The route generally heads south and follows Big Baldy Ridge. After traversing a belt of pine trees, views of Redwood Canyon, one of the world's largest giant sequoia groves, open below.
One mile into your journey, crossing a flat area covered with large boulders, Big Baldy itself comes into view. It's easy going for a while -- there's even a gradual downhill -- before an uphill kicker to the summit.
The final push is relatively steep. Just follow the trail markers and don't stray too far toward the edge of the ridge. It's a long way down.
Through the thick forest, you'll see the rounded summit hump. Just a bit farther now.
To the west lies Redwood Canyon and its thick blanket of trees and ridges. Looming in the background and usually shrouded in clouds and fog, is the San Joaquin Valley. On a clear day you can see across to the Coast Range.
To the southeast sits Little Baldy, Big Baldy's conical little brother. Beyond that and moving farther east are the serrated summits of the Great Western and Kings-Kaweah divides, partially obscured by treetops. Snow-capped peaks of Kings Canyon and the Monarch Divide dominate the view to the north.

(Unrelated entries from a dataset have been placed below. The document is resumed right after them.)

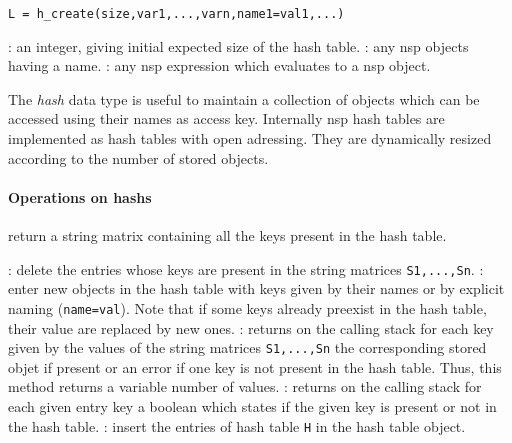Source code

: 
\begin{mandesc}
\end{mandesc}

\begin{calling_sequence}
\begin{verbatim}
L = h_create(size,var1,...,varn,name1=val1,...)
\end{verbatim}
\end{calling_sequence}
\begin{parameters}
  \begin{varlist}
    : an integer, giving initial expected size of the hash table.
    :  any nsp objects having a name. 
    : any nsp expression which evaluates to a nsp object.
  \end{varlist}
\end{parameters}

\begin{mandescription}
The \emph{hash} data type is useful to maintain a collection of objects 
which can be accessed using their names as access key. 
Internally nsp hash tables are implemented as hash tables with open adressing. 
They are dynamically resized according to the number of stored objects. 
\end{mandescription}

\paragraph{Operations on hashs}
  \begin{varlist}
     return a string matrix containing all the keys present in the hash 
    table.
  \end{varlist}

  \begin{varlist}
  : delete the entries whose keys are present in the string matrices 
  \verb+S1,...,Sn+.
  : enter new objects in the hash table with keys 
  given by their names or by explicit naming (\verb+name=val+). Note that if some keys 
  already preexist in the hash table, their value are replaced by new ones. 
  : returns on the calling stack for each key given by the values of 
  the string matrices \verb+S1,...,Sn+ the corresponding stored objet if present or an 
  error if one key is not present in the hash table. Thus, this method returns a variable 
  number of values. 
  : returns on the calling stack for each given entry key a boolean 
  which states if the given key is present or not in the hash table.
  : insert the entries of hash table \verb+H+ in the hash table object.
  \end{varlist}

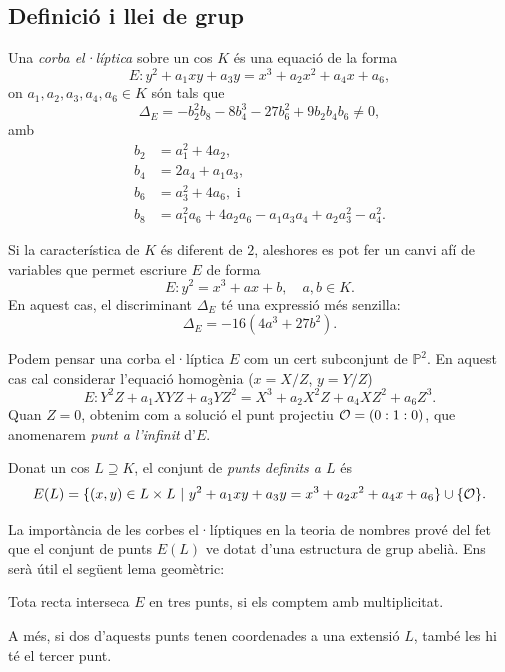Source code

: \subsection{Definició i llei de grup}

\begin{definition}
 Una \emph{corba el·líptica} sobre un cos $K$ és una equació de la forma
 \[
 E\colon y^2 + a_1 xy + a_3 y = x^3 + a_2 x^2 + a_4 x + a_6,
 \]
 on $a_1, a_2, a_3, a_4, a_6\in K$ són tals que
 \[
 \Delta_E = -b_2^2b_8-8b_4^3-27b_6^2+9b_2b_4b_6 \neq 0,
 \]
 amb
 \begin{align*}
 b_2&=a_1^2+4a_2,\\
 b_4&=2a_4+a_1a_3,\\
 b_6&=a_3^2+4a_6, \text{ i}\\
 b_8&=a_1^2a_6+4a_2a_6-a_1a_3a_4+a_2a_3^2-a_4^2.
 \end{align*}
\end{definition}
\begin{remark}
 Si la característica de $K$ és diferent de $2$, aleshores es pot fer un canvi afí de variables que permet escriure $E$ de forma
 \[
 E\colon y^2 = x^3 + ax +b, \quad a,b\in K.
 \]
 En aquest cas, el discriminant $\Delta_E$ té una expressió més senzilla:
\[
\Delta_E = -16(4a^3+27b^2).
\]
\end{remark}

Podem pensar una corba el·líptica $E$ com un cert subconjunt de $\mathbb{P}^2$. En aquest cas cal considerar l'equació homogènia ($x = X/Z$, $y=Y/Z$)
\[
E\colon Y^2Z + a_1 XYZ + a_3 YZ^2 = X^3 + a_2 X^2Z + a_4 XZ^2 + a_6 Z^3.
\]
Quan $Z=0$, obtenim com a solució el punt projectiu $\mathcal{O}=(0:1:0)$, que anomenarem \emph{punt a l'infinit} d'$E$.

Donat un cos $L\supseteq K$, el conjunt de \emph{punts definits a $L$} és
\[
E(L) = \{(x,y)\in L\times L ~|~ y^2 + a_1xy + a_3 y = x^3 + a_2x^2 + a_4 x + a_6\}\cup \{\mathcal{O}\}.
\]

La importància de les corbes el·líptiques en la teoria de nombres prové del fet que el conjunt de punts $E(L)$ ve dotat d'una estructura de grup abelià. Ens serà útil el següent lema geomètric:

\begin{lemma}
Tota recta interseca $E$ en tres punts, si els comptem amb multiplicitat.

A més, si dos d'aquests punts tenen coordenades a una extensió $L$, també les hi té el tercer punt.
\end{lemma}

It's also possible to reach Big Baldy by using of Montecito- Sequoia Lodge's groomed ski tracks. Going that way is easier, but you'll have to pay $25 for the privilege. (Go to www.montecitosequoia.com for details.)
Here's the lowdown to four other excellent snowshoe trails:
Dewey Point, Yosemite National Park: It's a seven-mile roundtrip from Badger Pass to this classic viewpoint perched on the southern rim of Yosemite Valley directly across from El Capitan. By taking the Meadow Trail, which leaves the groomed tracks of Glacier Point Road at Summit Meadow, the terrain is gentle most of the way.
This is a popular route, so go during midweek to escape the crowds. Just don't expect total solitude. Maps can be purchased at the trailhead, located at the north end of the parking lot.
Coyote Loop, Sierra National Forest: Located along Highway 168 at Tamarack Ridge, this six-mile tour offers views of Shaver Lake, Huntington Lake and Red Mountain. For a shorter trip, go out to the Shaver Lake vista and back.
Since the Coyote Nordic Trailhead is also a popular snowplay area, the parking lot fills rapidly on weekends. Get there early to ensure a space. A Sno-Park pass is required. Stop by the Forest Service office in Prather for a map.
Panoramic Point, Kings Canyon: If you thought this was a grand view in summer, just wait till you see it in winter. Views of nearly every peak in the Southern Sierra are your reward for this 2.5-mile, 1,000-foot climb from Grant Grove.
Once you've reached the end of the snow-covered road, yellow circles in trees guide you to the top. It's also possible to continue another 2.5 miles to the Park Ridge Lookout. Maps available at the Grant Grove Visitor Center.
Panther Gap Loop, Sequoia National Park: Giant sequoias, frosted peaks, pristine meadows, solitude -- this six-mile loop from Wolverton has it all.
Start by following the marked ski trail to Pear Lake. But when that trail veers left and steeply uphill after 1.3 miles, yours continues through the forest on a steady climb to Panther Gap. (Follow yellow triangles marked with a panther.) After enjoying the views, the route back heads through Red Fir Meadow and Long Meadow. Maps available through Sequoia Natural History Association (www.sequoiahistory. org).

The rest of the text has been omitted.